Plain-text document sources:
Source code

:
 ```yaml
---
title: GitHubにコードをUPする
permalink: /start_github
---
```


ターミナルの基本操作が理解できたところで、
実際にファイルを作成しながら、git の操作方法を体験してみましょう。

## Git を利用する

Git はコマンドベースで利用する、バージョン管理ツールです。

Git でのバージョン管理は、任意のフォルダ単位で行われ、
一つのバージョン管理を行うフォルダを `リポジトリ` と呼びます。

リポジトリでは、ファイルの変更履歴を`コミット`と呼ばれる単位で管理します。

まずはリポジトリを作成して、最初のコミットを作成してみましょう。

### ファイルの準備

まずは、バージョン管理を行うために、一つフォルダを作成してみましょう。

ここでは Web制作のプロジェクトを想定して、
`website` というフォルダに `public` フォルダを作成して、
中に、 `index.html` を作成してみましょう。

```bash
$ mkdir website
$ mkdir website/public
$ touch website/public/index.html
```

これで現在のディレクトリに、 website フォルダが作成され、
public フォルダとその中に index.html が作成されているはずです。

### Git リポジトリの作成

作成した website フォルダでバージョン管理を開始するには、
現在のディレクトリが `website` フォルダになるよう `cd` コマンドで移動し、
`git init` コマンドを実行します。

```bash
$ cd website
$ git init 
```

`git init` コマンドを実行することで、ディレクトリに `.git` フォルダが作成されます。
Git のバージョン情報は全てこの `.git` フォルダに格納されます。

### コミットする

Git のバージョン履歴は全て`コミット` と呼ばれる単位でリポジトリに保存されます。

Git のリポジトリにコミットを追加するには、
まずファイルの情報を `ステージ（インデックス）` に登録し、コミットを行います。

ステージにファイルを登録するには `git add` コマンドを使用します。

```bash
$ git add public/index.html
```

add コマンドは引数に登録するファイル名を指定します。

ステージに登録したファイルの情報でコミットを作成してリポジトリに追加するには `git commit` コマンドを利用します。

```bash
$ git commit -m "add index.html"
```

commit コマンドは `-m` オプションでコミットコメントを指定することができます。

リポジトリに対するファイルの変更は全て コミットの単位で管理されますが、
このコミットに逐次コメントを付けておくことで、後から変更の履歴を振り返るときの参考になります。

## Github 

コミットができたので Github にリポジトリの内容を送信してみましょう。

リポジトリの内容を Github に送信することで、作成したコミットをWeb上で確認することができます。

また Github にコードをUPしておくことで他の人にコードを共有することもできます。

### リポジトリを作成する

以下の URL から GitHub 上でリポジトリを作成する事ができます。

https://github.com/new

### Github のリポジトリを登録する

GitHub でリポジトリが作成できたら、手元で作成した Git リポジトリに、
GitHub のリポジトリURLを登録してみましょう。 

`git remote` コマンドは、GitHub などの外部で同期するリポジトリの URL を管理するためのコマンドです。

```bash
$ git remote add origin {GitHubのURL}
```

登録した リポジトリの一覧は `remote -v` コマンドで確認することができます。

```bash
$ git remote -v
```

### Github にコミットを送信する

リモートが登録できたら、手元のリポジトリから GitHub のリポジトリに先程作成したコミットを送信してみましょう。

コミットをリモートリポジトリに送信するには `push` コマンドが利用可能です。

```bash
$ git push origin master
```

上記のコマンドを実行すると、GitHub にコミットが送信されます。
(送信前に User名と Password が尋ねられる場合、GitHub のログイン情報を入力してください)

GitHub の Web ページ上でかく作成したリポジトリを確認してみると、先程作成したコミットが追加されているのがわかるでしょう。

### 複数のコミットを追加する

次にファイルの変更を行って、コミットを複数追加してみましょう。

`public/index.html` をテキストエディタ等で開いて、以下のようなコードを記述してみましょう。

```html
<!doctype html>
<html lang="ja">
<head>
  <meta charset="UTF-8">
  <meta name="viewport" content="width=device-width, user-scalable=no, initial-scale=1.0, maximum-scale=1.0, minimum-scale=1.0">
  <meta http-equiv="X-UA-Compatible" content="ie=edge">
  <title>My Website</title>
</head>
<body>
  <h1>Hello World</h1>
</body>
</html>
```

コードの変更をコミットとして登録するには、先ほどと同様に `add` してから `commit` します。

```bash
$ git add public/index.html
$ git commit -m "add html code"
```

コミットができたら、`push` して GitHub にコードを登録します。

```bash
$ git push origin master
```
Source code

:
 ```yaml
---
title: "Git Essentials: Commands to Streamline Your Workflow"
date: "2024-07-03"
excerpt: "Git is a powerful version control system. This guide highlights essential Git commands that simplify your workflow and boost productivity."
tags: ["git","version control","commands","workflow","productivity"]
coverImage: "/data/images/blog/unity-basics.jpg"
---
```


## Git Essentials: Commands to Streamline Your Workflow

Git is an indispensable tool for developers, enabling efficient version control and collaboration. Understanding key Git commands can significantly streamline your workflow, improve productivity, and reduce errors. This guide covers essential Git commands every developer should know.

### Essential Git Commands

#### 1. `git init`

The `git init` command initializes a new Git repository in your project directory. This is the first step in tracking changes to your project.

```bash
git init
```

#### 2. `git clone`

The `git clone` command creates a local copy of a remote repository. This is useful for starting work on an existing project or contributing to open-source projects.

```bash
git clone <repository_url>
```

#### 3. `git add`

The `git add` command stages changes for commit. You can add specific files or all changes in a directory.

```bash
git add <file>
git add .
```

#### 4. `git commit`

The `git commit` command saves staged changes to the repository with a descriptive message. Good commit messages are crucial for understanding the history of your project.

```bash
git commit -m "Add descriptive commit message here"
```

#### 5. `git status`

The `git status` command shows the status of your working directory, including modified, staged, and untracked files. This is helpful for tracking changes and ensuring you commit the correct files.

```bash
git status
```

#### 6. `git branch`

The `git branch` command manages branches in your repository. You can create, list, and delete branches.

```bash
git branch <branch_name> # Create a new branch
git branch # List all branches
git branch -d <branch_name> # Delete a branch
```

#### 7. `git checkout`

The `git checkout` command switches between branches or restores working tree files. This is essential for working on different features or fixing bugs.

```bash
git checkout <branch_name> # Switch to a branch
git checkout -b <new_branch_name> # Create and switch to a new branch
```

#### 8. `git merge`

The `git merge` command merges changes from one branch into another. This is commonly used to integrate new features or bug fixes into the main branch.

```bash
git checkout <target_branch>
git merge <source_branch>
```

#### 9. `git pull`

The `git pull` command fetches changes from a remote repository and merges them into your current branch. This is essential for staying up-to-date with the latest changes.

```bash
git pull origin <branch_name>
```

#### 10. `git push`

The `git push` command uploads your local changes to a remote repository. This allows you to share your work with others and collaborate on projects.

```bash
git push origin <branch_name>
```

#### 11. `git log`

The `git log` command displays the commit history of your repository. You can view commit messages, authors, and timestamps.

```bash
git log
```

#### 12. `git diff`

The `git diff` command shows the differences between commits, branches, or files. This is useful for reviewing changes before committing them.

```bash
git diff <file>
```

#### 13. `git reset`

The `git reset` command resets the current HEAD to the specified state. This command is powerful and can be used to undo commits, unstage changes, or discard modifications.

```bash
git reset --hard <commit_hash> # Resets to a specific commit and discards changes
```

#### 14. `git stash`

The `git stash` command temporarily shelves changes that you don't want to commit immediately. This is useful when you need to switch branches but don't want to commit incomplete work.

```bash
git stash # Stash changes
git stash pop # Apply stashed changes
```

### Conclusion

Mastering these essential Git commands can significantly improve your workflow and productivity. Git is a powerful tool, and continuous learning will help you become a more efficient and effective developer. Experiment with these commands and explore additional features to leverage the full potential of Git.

*What you should do*. Copy out the lines of the data where the string "messages" occurs.

*Task output*.
The `git commit` command saves staged changes to the repository with a descriptive message. Good commit messages are crucial for understanding the history of your project.
The `git log` command displays the commit history of your repository. You can view commit messages, authors, and timestamps.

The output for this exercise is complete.